> [EXERCISE AIM]
Sift through the material below and return the lines with "file".

> [DATA FOR REVIEW]

==*==

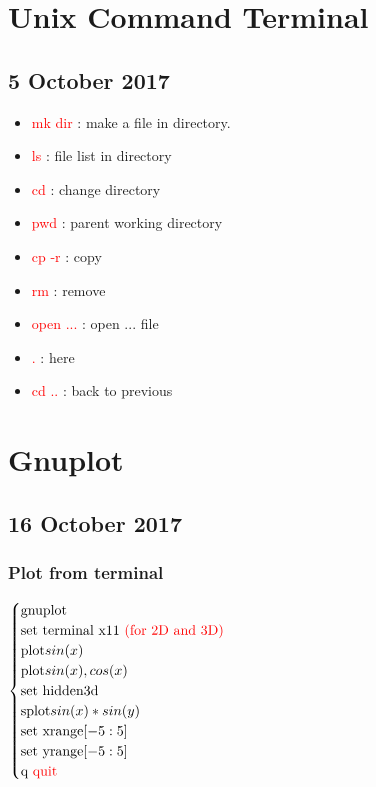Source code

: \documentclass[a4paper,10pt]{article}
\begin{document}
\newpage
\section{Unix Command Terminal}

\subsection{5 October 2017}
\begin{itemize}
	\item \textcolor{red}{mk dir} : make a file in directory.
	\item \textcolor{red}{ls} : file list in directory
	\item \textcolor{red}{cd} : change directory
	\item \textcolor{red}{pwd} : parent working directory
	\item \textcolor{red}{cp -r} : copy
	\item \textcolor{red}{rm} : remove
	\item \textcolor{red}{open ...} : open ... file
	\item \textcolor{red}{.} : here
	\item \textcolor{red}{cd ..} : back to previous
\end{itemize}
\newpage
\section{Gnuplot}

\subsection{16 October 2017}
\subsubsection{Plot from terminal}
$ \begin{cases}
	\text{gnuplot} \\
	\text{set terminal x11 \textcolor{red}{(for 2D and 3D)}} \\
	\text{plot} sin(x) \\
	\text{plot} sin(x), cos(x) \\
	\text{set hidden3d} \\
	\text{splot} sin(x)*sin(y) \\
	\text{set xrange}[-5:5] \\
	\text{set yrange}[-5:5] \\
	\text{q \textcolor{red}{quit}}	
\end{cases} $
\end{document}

==*==

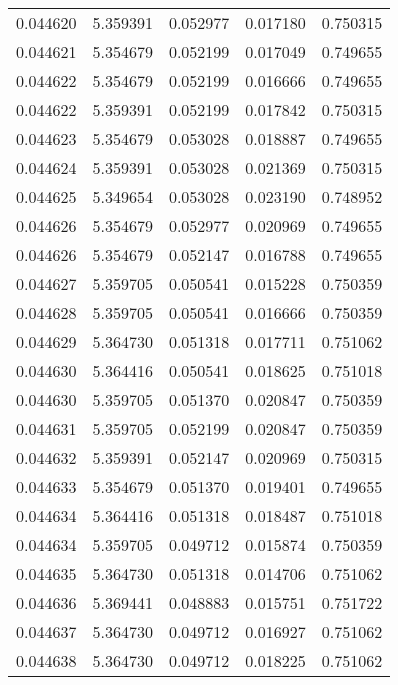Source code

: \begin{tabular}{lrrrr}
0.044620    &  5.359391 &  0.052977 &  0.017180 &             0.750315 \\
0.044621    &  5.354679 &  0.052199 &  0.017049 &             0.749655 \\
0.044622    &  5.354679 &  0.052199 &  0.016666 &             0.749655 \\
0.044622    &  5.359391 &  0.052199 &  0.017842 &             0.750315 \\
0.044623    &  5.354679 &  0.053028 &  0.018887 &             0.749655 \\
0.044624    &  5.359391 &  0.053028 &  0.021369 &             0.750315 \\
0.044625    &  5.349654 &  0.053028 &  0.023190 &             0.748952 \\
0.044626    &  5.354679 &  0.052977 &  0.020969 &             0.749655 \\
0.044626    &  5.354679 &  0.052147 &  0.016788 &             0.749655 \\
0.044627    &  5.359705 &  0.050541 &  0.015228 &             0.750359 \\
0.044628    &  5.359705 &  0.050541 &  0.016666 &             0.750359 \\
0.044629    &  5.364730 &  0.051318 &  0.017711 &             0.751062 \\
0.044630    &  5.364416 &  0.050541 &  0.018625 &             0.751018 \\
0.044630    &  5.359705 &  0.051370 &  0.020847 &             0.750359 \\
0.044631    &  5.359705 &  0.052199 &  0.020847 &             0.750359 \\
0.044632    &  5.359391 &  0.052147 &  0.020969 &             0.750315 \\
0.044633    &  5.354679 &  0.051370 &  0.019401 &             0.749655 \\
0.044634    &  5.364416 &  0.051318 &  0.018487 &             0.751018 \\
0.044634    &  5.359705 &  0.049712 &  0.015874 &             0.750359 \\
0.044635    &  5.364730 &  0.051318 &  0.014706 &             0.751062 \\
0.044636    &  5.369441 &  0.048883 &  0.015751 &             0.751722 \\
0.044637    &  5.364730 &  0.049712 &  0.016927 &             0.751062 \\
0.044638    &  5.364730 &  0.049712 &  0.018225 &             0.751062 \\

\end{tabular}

==*==

> [EXERCISE RESPONSE]
	\item \textcolor{red}{mk dir} : make a file in directory.
	\item \textcolor{red}{ls} : file list in directory
	\item \textcolor{red}{open ...} : open ... file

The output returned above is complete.